Early on in my research I found that tombstone records were useful documents. When I first visited the First Lubiner Progressive Benevolent Association plots in Montefiore Cemetery, Queens, NY, I knew that some relatives were buried there. Since recording all graves in both plots, I've discovered several more relations within the plots. One of the big advantages of traditional Jewish gravestones is that they list the Hebrew (and sometimes Yiddish) names of fathers - a great way to make family connections among those hitherto unknown relatives.

With regard to the last goal of consistent blogging, this effort has been a success and I will not tamper with it. So, I've decided to celebrate the milestone and not the millstone of work yet to be completed.
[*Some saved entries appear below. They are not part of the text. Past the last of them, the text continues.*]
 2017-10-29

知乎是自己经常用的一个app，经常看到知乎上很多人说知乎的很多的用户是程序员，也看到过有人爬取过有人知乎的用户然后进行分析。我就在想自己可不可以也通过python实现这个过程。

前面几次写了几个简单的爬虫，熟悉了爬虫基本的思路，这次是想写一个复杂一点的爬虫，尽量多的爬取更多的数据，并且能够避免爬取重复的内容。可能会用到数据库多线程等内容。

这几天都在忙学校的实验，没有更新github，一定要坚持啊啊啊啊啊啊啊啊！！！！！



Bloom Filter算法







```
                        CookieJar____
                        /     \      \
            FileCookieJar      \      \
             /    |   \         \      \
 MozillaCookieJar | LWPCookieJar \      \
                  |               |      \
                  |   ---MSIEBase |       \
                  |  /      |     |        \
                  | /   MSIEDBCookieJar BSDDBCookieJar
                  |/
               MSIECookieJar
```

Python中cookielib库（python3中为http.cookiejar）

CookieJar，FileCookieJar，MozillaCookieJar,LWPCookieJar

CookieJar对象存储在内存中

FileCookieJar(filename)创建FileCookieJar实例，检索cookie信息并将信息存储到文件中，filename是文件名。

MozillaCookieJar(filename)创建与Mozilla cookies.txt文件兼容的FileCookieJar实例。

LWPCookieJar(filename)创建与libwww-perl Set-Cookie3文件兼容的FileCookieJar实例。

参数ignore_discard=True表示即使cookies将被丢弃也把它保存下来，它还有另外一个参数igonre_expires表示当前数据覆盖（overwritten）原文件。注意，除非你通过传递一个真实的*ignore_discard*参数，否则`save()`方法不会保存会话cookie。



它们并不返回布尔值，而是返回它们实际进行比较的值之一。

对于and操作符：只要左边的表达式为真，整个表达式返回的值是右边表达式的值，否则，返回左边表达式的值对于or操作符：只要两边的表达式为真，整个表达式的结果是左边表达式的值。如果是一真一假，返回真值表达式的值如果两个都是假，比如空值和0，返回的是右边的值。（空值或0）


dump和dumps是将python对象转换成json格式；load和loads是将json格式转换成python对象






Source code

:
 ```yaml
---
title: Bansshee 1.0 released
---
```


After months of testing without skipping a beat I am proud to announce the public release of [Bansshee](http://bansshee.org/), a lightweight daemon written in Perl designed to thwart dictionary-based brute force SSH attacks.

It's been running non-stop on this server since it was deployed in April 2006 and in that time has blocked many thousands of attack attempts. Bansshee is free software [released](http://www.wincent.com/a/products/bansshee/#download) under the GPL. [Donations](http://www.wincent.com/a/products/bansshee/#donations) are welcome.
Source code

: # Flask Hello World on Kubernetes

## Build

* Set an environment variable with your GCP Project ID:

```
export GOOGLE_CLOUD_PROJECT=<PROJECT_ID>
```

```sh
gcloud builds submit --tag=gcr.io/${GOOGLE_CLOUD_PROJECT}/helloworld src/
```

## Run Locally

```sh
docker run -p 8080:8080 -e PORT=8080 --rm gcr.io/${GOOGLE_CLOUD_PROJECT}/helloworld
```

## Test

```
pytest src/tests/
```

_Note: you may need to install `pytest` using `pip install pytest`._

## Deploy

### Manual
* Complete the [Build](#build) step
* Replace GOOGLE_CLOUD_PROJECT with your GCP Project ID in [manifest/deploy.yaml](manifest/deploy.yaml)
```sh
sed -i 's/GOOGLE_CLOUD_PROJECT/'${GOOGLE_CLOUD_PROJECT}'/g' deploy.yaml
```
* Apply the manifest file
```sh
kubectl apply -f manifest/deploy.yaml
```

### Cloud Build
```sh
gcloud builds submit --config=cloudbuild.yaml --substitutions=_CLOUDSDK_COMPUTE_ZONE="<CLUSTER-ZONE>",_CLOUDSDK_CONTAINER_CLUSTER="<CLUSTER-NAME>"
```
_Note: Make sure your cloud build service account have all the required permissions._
In keeping with one of my research goals of learning about and documenting the town of Labun/Lubin/Yurovshchina (my father's family's community in Ukraine), I will proceed with Tombstone Tuesday posts. I have many more gravestone photos from First Lubiner Progressive Benevolent Association (FLPBA) and the United Old Konstantin Benevolent Society burial plots in Montefiore Cemetery, Queens, NY and the FLPBA plot in Beth Moses Cemetery in Pinelawn, NY; the cemetery in Yurovshchina, Ukraine; and the Polonnoe Cemetery on Baker Street in West Roxbury, Massachusetts. If you, dear reader, are a Lubin descendant and have relatives' gravestone photos from other cemeteries in other places, please share them with me so that I may post them, as well.

And to all of you conducting research: when you visit a cemetery, take your camera or cell phone and record all the graves in a plot or in the cemetery. Photos and inscriptions are key to our research. There are too may graves recorded on the JewishGen Online Burial Registry and Find A Grave and other sites like them without photos or dates of birth and death. Full records may help us link to others that may support our research findings.

Just do it! I would not be at all surprised if your effort results in more family connections.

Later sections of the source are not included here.